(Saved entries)
==========
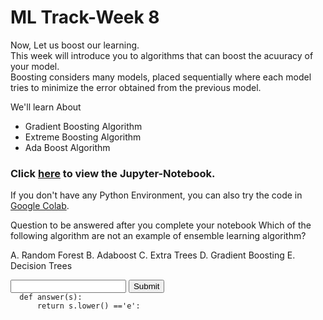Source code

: # ML Track-Week 8

Now, Let us boost our learning.  
This week will introduce you to algorithms that can boost the acuuracy of your model.  
Boosting considers many models, placed sequentially where each model tries to minimize the error obtained from the previous model.  

We'll learn About  

- Gradient Boosting Algorithm  
- Extreme Boosting Algorithm  
- Ada Boost Algorithm  



### Click [here](https://github.com/kabirnagpal/SoA-ML-14/blob/master/week%208.ipynb) to view the Jupyter-Notebook.   
If you don't have any Python Environment, you can also try the code in [Google Colab](https://colab.research.google.com/).  


Question to be answered after you complete your notebook
Which of the following algorithm are not an example of ensemble learning algorithm?

A. Random Forest
B. Adaboost
C. Extra Trees
D. Gradient Boosting
E. Decision Trees

<form method='POST'>
  <input name='answer'>
  <input type='submit' value='Submit'>
  <code class='code_checker'>
  def answer(s):
      return s.lower() =='e':
             
  </code>
</form>

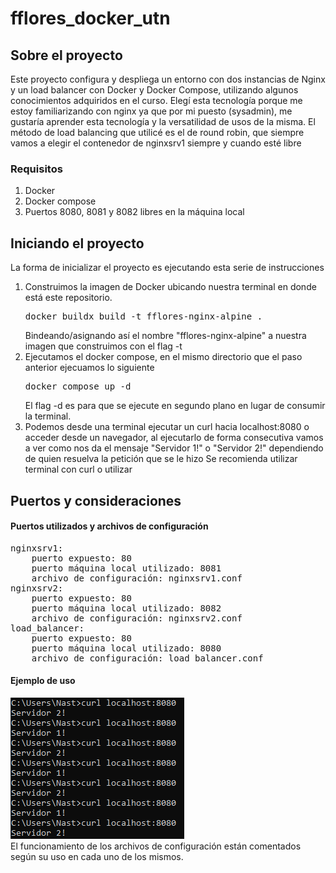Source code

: # fflores_docker_utn

## Sobre el proyecto
  

Este proyecto configura y despliega un entorno con dos instancias de Nginx y un load balancer con Docker y Docker Compose, utilizando algunos conocimientos adquiridos en el curso.
Elegí esta tecnología porque me estoy familiarizando con nginx ya que por mi puesto (sysadmin), me gustaría aprender esta tecnología y la versatilidad de usos de la misma.
El método de load balancing que utilicé es el de round robin, que siempre vamos a elegir el contenedor de nginxsrv1 siempre y cuando esté libre

### Requisitos

  
1. Docker 
2. Docker compose
3. Puertos 8080, 8081 y 8082 libres en la máquina local

## Iniciando el proyecto

  La forma de inicializar el proyecto es ejecutando esta serie de instrucciones  
1. Construimos la imagen de Docker ubicando nuestra terminal en donde está este repositorio.  
   <pre>docker buildx build -t fflores-nginx-alpine . </pre> 
   Bindeando/asignando así el nombre "fflores-nginx-alpine" a nuestra imagen que construimos con el flag -t  
2. Ejecutamos el docker compose, en el mismo directorio que el paso anterior ejecuamos lo siguiente  
   <pre>docker compose up -d</pre>  
   El flag -d es para que se ejecute en segundo plano en lugar de consumir la terminal.  
3. Podemos desde una terminal ejecutar un curl hacia
   localhost:8080 o acceder desde un navegador, al ejecutarlo de forma consecutiva vamos a ver como nos da el mensaje
   "Servidor 1!" o "Servidor 2!" dependiendo de quien resuelva la petición que se le hizo
   Se recomienda utilizar terminal con curl o utilizar 

## Puertos y consideraciones

#### Puertos utilizados y archivos de configuración
<pre>
nginxsrv1:
    puerto expuesto: 80   
    puerto máquina local utilizado: 8081  
    archivo de configuración: nginxsrv1.conf  
nginxsrv2:  
	puerto expuesto: 80  
	puerto máquina local utilizado: 8082  
	archivo de configuración: nginxsrv2.conf  
load_balancer:  
	puerto expuesto: 80  
	puerto máquina local utilizado: 8080  
	archivo de configuración: load_balancer.conf  
</pre> 

#### Ejemplo de uso
![Captura de ejemplo](./img/ss.png)  
El funcionamiento de los archivos de configuración están comentados según su uso en cada uno de los mismos. 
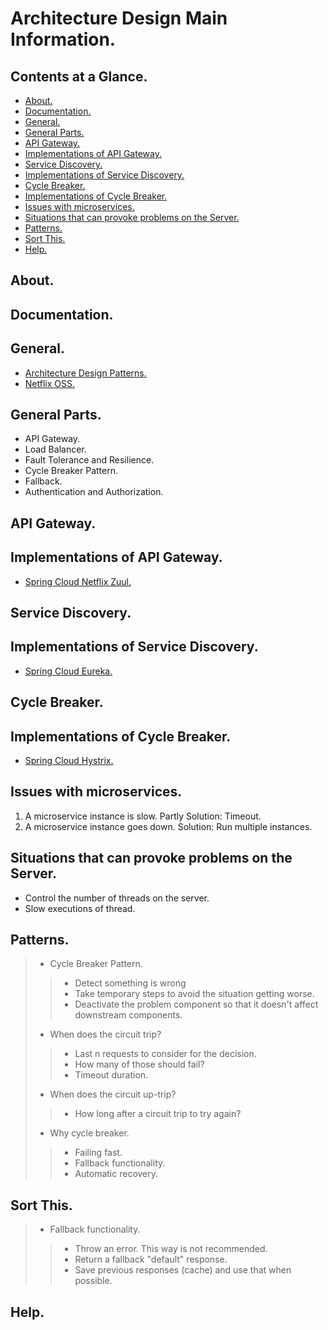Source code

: # Architecture Design Main Information.





## Contents at a Glance.
* [About.](#about)
* [Documentation.](#documentation)
* [General.](#general)
* [General Parts.](#general-parts)
* [API Gateway.](#api-gateway)
* [Implementations of API Gateway.](#implementations-of-api-gateway)
* [Service Discovery.](#service-discovery)
* [Implementations of Service Discovery.](#implementations-of-service-discovery)
* [Cycle Breaker.](#cycle-breaker)
* [Implementations of Cycle Breaker.](#implementations-of-cycle-breaker)
* [Issues with microservices.](#issues-with-microservices)
* [Situations that can provoke problems on the Server.](#situations-that-can-provoke-problems-on-the-server)
* [Patterns.](#patterns)
* [Sort This.](#sort-this)
* [Help.](#help)





## About.





## Documentation.





## General.
* [Architecture Design Patterns.](https://www.google.com/search?q=architecture+design+patterns&oq=archtecture+design+pa&aqs=chrome.1.69i57j0l7.14848j1j7&sourceid=chrome&ie=UTF-8)
* [Netflix OSS.](https://www.google.com/search?q=netflix+oss&oq=netflix+oss&aqs=chrome.0.69i59j35i39j0l3j46j0j69i61.1691j0j7&sourceid=chrome&ie=UTF-8)





## General Parts.
* API Gateway.
* Load Balancer.
* Fault Tolerance and Resilience.
* Cycle Breaker Pattern.
* Fallback.
* Authentication and Authorization. 





## API Gateway.





## Implementations of API Gateway.
* [Spring Cloud Netflix Zuul.](https://www.google.com/search?newwindow=1&safe=active&sxsrf=ALeKk02mF51cVAD_MBuPo7ADNsK2_tnJCg%3A1589446757482&ei=ZQi9Xo2KHc6djLsPpNCfmAE&q=Spring+Cloud+Netflix+Zuul&oq=Spring+Cloud+Netflix+Zuul&gs_lcp=CgZwc3ktYWIQDDIECCMQJzIHCAAQFBCHAjICCAAyBwgAEBQQhwIyAggAMgIIADICCAAyBggAEBYQHjIGCAAQFhAeMgYIABAWEB46BAgAEEdQ7Z8DWO2fA2DTvQNoAHABeACAAV2IAV2SAQExmAEAoAEBqgEHZ3dzLXdpeg&sclient=psy-ab&ved=0ahUKEwjN0PnK_rLpAhXODmMBHSToBxMQ4dUDCAw)





## Service Discovery.





## Implementations of Service Discovery.
* [Spring Cloud Eureka.](https://www.google.com/search?newwindow=1&safe=active&sxsrf=ALeKk03il6YkRLeo54yBpKs39u2euthM5w%3A1589446815684&ei=nwi9XrWqKeyIjLsPqceniAE&q=spring+cloud+netflix+eureka&oq=Spring+Cloud+Netflix+&gs_lcp=CgZwc3ktYWIQAxgCMgQIIxAnMgQIIxAnMgcIABAUEIcCMgIIADICCAAyAggAMgIIADICCAAyAggAMgIIADoECAAQRzoGCAAQFhAeUKCWBljZoAZg4LgGaAFwAXgAgAFXiAHvApIBATWYAQCgAQGqAQdnd3Mtd2l6&sclient=psy-ab)





## Cycle Breaker.





## Implementations of Cycle Breaker.
* [Spring Cloud Hystrix.](https://www.google.com/search?q=spring+cloud+hystrix&oq=spring+cloud+h&aqs=chrome.2.69i57j0l4j69i60l3.7457j0j7&sourceid=chrome&ie=UTF-8)




## Issues with microservices.
1. A microservice instance is slow. Partly Solution: Timeout.
2. A microservice instance goes down. Solution: Run multiple instances.





## Situations that can provoke problems on the Server.
* Control the number of threads on the server.
* Slow executions of thread.





## Patterns.
> * Cycle Breaker Pattern.
>> * Detect something is wrong
>> * Take temporary steps to avoid the situation getting worse.
>> * Deactivate the problem component so that it doesn't affect downstream components.
> * When does the circuit trip?
>> * Last n requests to consider for the decision.
>> * How many of those should fail?
>> * Timeout duration.
> * When does the circuit up-trip?
>> * How long after a circuit trip to try again?
> * Why cycle breaker.
>> * Failing fast.
>> * Fallback functionality.
>> * Automatic recovery.





## Sort This.
> * Fallback functionality.
>> * Throw an error. This way is not recommended.
>> * Return a fallback "default" response.
>> * Save previous responses (cache) and use that when possible.





## Help.
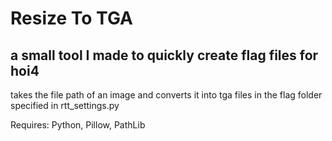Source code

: # Resize To TGA
## a small tool I made to quickly create flag files for hoi4

takes the file path of an image and converts it into tga files in the flag folder specified in rtt_settings.py

Requires: Python, Pillow, PathLib

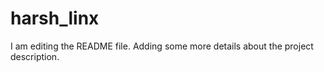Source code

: 
# harsh_linx
I am editing the README file. Adding some more details about the project description.
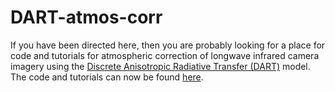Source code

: # DART-atmos-corr
If you have been directed here, then you are probably looking for a place for code and tutorials for atmospheric correction of longwave infrared camera imagery using the [Discrete Anisotropic Radiative Transfer (DART)](http://www.cesbio.ups-tlse.fr/us/dart.html) model. The code and tutorials can now be found [here](https://github.com/willmorrison1/DART-atmos-corr).


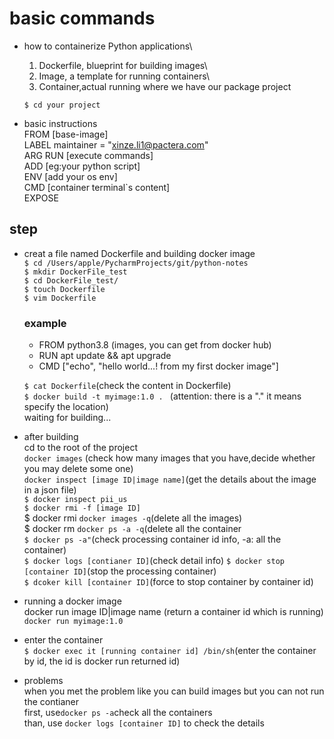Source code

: # basic commands
- how to containerize Python applications\
    1. Dockerfile, blueprint for building images\
    2. Image, a template for running containers\
    3. Container,actual running where we have our package project
  

   `$ cd your project`
- basic instructions\
    FROM [base-image]\
    LABEL maintainer = "xinze.li1@pactera.com" \
    ARG
    RUN [execute commands]\
    ADD [eg:your python script]\
    ENV [add your os env]\
    CMD [container terminal`s content]\
    EXPOSE
 ## step
  - creat a file named Dockerfile and building docker image \
    `$ cd /Users/apple/PycharmProjects/git/python-notes`\
    `$ mkdir DockerFile_test`\
    `$ cd DockerFile_test/`\
    `$ touch Dockerfile`\
    `$ vim Dockerfile`
    ### example
    - FROM python3.8 (images, you can get from docker hub)
    - RUN apt update && apt upgrade
    - CMD ["echo", "hello world...! from my first docker image"]

    `$ cat Dockerfile`(check the content in Dockerfile)\
    `$ docker build -t myimage:1.0 . ` (attention: there is a "." it means specify the location)\
    waiting for building...
    
  - after building \
    cd to the root of the project \
    `docker images` (check how many images that you have,decide whether you may delete some one)\
    `docker inspect [image ID|image name]`(get the details about the image in a json file)\
    `$ docker inspect pii_us `\
    `$ docker rmi -f [image ID]`\
    $ docker rmi `docker images -q`(delete all the images)\
    $ docker rm `docker ps -a -q`(delete all the container\
    `$ docker ps -a"`(check processing container id info, -a: all the container)\
    `$ docker logs [contianer ID]`(check detail info)
    `$ docker stop [container ID]`(stop the processing container)\
    `$ dcoker kill [container ID]`(force to stop container by container id)
    
  - running a docker image \
    docker run image ID|image name (return a container id which is running) `docker run myimage:1.0`
    
    
  - enter the container\
    `$ docker exec it [running container id] /bin/sh`(enter the container by id, the id is docker run returned id)
    
  - problems\
    when you met the problem like you can build images but you can not run the contianer\
    first, use`docker ps -a`check all the containers\
    than, use `docker logs [container ID]` to check the details
    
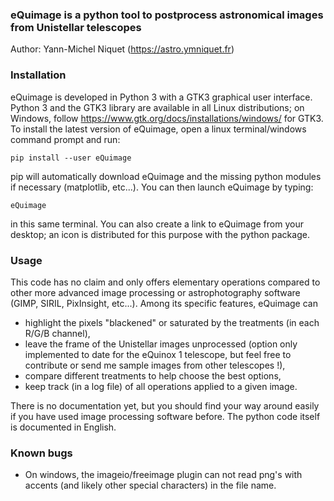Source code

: ### eQuimage is a python tool to postprocess astronomical images from Unistellar telescopes

Author: Yann-Michel Niquet (https://astro.ymniquet.fr)

### Installation

eQuimage is developed in Python 3 with a GTK3 graphical user interface. Python 3 and the GTK3 library are available in all Linux distributions; on Windows, follow https://www.gtk.org/docs/installations/windows/ for GTK3. To install the latest version of eQuimage, open a linux terminal/windows command prompt and run:

  `pip install --user eQuimage`

pip will automatically download eQuimage and the missing python modules if necessary (matplotlib, etc...). You can then launch eQuimage by typing:

  `eQuimage`

in this same terminal. You can also create a link to eQuimage from your desktop; an icon is distributed for this purpose with the python package.

### Usage

This code has no claim and only offers elementary operations compared to other more advanced image processing or astrophotography software (GIMP, SIRIL, PixInsight, etc...). Among its specific features, eQuimage can
  - highlight the pixels "blackened" or saturated by the treatments (in each R/G/B channel),
  - leave the frame of the Unistellar images unprocessed (option only implemented to date for the eQuinox 1 telescope, but feel free to contribute or send me sample images from other telescopes !),
  - compare different treatments to help choose the best options,
  - keep track (in a log file) of all operations applied to a given image.

There is no documentation yet, but you should find your way around easily if you have used image processing software before. The python code itself is documented in English.

### Known bugs

  - On windows, the imageio/freeimage plugin can not read png's with accents (and likely other special characters) in the file name.

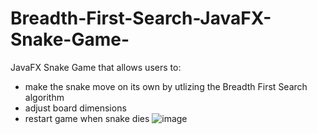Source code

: # Breadth-First-Search-JavaFX-Snake-Game-
JavaFX Snake Game that allows users to:
- make the snake move on its own by utlizing the Breadth First Search algorithm
- adjust board dimensions 
- restart game when snake dies
![image](https://user-images.githubusercontent.com/73093864/127075363-afe11e33-b5c3-4391-a608-1fd4a0ab9b0c.png)
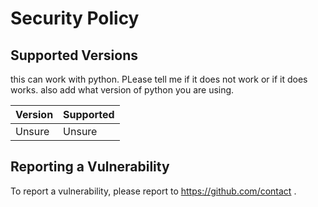 # Security Policy

## Supported Versions

this can work with python. PLease tell me if it does not work or if it does works. 
also add what version of python you are using.

| Version | Supported          |
| ------- | ------------------ |
| Unsure  | Unsure             |

## Reporting a Vulnerability

To report a vulnerability, please report to https://github.com/contact .
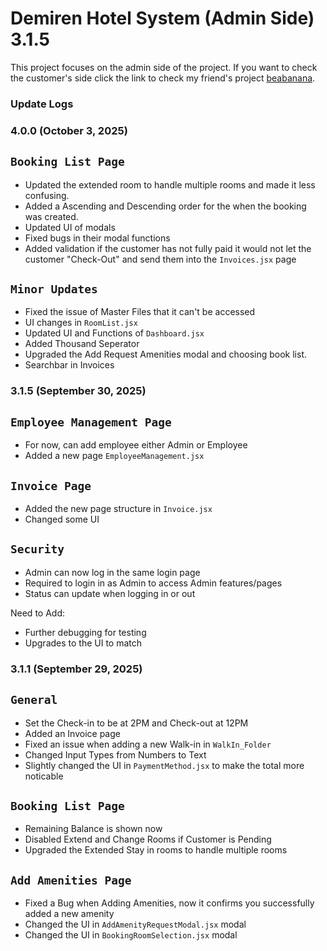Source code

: # Demiren Hotel System (Admin Side) 3.1.5

This project focuses on the admin side of the project. If you want to check the customer's side click the link to check my friend's project [beabanana](https://github.com/wannabeayours/Reactjs-Demirens).

### Update Logs
### 4.0.0 (October 3, 2025)

## `Booking List Page`
- Updated the extended room to handle multiple rooms and made it less confusing.
- Added a Ascending and Descending order for the when the booking was created.
- Updated UI of modals
- Fixed bugs in their modal functions
- Added validation if the customer has not fully paid it would not let the customer "Check-Out" and send them into the `Invoices.jsx` page

## `Minor Updates`
- Fixed the issue of Master Files that it can't be accessed
- UI changes in `RoomList.jsx`
- Updated UI and Functions of `Dashboard.jsx`
- Added Thousand Seperator
- Upgraded the Add Request Amenities modal and choosing book list.
- Searchbar in Invoices


### 3.1.5 (September 30, 2025)
## `Employee Management Page`
- For now, can add employee either Admin or Employee
- Added a new page `EmployeeManagement.jsx`

## `Invoice Page`
- Added the new page structure in `Invoice.jsx`
- Changed some UI

## `Security`
- Admin can now log in the same login page
- Required to login in as Admin to access Admin features/pages
- Status can update when logging in or out

Need to Add:
- Further debugging for testing
- Upgrades to the UI to match


### 3.1.1 (September 29, 2025)
## `General`
- Set the Check-in to be at 2PM and Check-out at 12PM
- Added an Invoice page
- Fixed an issue when adding a new Walk-in in `WalkIn_Folder`
- Changed Input Types from Numbers to Text
- Slightly changed the UI in `PaymentMethod.jsx` to make the total more noticable

## `Booking List Page`
- Remaining Balance is shown now
- Disabled Extend and Change Rooms if Customer is Pending
- Upgraded the Extended Stay in rooms to handle multiple rooms 

## `Add Amenities Page`
- Fixed a Bug when Adding Amenities, now it confirms you successfully added a new amenity
- Changed the UI in `AddAmenityRequestModal.jsx` modal
- Changed the UI in `BookingRoomSelection.jsx` modal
==========
BRIEF: Your task is to gather all lines from the entries above that hold the word "Upgraded".

RESULT FOR THIS TASK:
- Upgraded the Add Request Amenities modal and choosing book list.
- Upgraded the Extended Stay in rooms to handle multiple rooms 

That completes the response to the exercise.